* _WHAT IS NEEDED_
If a line in the listing below includes the string "faster", pull it out.

* _INPUT RECORDS_
■ ■ ■ ■ ■
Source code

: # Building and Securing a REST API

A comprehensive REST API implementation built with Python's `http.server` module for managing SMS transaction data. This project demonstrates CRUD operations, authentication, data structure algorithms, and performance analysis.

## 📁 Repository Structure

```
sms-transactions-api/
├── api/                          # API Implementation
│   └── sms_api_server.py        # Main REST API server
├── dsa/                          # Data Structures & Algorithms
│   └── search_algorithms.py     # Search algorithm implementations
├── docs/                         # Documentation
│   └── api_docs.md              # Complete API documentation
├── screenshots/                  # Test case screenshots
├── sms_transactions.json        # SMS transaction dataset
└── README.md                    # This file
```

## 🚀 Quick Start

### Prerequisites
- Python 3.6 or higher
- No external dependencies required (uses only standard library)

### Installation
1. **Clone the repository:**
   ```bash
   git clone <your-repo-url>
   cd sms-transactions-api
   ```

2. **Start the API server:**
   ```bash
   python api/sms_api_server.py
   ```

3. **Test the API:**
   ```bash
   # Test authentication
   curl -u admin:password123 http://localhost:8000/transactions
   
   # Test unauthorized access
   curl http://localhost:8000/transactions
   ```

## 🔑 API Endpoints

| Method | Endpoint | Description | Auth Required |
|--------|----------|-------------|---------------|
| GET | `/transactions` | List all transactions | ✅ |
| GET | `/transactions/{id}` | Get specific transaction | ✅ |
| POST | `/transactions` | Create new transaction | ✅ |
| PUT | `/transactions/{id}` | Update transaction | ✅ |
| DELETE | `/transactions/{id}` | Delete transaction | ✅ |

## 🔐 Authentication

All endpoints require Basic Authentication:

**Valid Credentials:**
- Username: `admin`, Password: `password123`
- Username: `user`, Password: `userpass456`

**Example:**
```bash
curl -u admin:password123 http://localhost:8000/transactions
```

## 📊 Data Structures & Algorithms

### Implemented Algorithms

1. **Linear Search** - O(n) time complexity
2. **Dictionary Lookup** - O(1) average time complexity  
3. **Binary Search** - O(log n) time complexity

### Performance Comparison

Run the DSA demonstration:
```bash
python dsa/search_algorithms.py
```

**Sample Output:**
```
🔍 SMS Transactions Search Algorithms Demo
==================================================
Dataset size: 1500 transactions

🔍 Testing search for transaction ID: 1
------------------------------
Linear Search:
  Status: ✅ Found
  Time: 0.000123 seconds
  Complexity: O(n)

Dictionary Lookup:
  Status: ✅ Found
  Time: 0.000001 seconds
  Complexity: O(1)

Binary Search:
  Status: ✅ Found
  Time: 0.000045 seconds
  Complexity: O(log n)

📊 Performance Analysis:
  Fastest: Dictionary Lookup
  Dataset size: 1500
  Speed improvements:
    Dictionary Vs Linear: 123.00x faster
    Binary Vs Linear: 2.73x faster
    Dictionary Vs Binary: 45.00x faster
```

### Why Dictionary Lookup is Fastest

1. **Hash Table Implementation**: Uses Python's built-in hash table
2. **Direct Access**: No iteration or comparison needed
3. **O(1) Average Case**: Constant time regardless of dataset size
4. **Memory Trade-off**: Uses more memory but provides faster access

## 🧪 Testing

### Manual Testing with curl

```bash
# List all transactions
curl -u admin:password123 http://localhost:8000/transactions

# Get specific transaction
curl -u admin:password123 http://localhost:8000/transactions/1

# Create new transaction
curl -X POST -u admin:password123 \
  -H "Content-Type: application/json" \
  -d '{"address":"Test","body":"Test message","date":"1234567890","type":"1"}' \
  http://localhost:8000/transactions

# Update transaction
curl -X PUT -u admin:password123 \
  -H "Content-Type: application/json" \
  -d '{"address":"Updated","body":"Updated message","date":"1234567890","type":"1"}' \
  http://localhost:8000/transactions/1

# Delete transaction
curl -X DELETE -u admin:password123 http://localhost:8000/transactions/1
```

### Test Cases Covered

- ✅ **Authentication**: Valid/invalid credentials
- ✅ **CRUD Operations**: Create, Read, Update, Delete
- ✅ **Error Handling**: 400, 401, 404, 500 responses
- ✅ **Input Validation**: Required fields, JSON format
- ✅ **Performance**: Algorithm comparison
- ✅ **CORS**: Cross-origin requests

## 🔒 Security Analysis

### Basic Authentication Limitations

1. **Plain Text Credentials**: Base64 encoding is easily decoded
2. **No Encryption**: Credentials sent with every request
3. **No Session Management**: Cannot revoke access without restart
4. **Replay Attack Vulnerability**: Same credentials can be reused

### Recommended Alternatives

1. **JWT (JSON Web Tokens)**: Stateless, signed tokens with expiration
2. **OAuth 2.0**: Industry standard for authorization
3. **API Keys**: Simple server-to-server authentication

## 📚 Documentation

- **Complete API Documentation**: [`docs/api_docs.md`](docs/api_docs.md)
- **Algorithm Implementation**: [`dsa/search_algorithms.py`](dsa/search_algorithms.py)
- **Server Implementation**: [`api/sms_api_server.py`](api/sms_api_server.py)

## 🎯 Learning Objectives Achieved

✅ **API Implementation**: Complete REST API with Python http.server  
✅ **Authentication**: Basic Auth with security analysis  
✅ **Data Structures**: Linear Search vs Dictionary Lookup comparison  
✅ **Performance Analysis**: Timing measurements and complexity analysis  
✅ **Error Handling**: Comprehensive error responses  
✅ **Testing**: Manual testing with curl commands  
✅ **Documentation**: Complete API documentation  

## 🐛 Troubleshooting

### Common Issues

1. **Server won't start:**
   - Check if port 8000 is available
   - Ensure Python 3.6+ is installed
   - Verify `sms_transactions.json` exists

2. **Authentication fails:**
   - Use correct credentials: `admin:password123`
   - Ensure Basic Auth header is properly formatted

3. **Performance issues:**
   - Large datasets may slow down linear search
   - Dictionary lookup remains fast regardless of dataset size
■ ■ ■ ■ ■
* _RESULT_
    Dictionary Vs Linear: 123.00x faster
    Binary Vs Linear: 2.73x faster
    Dictionary Vs Binary: 45.00x faster
4. **Memory Trade-off**: Uses more memory but provides faster access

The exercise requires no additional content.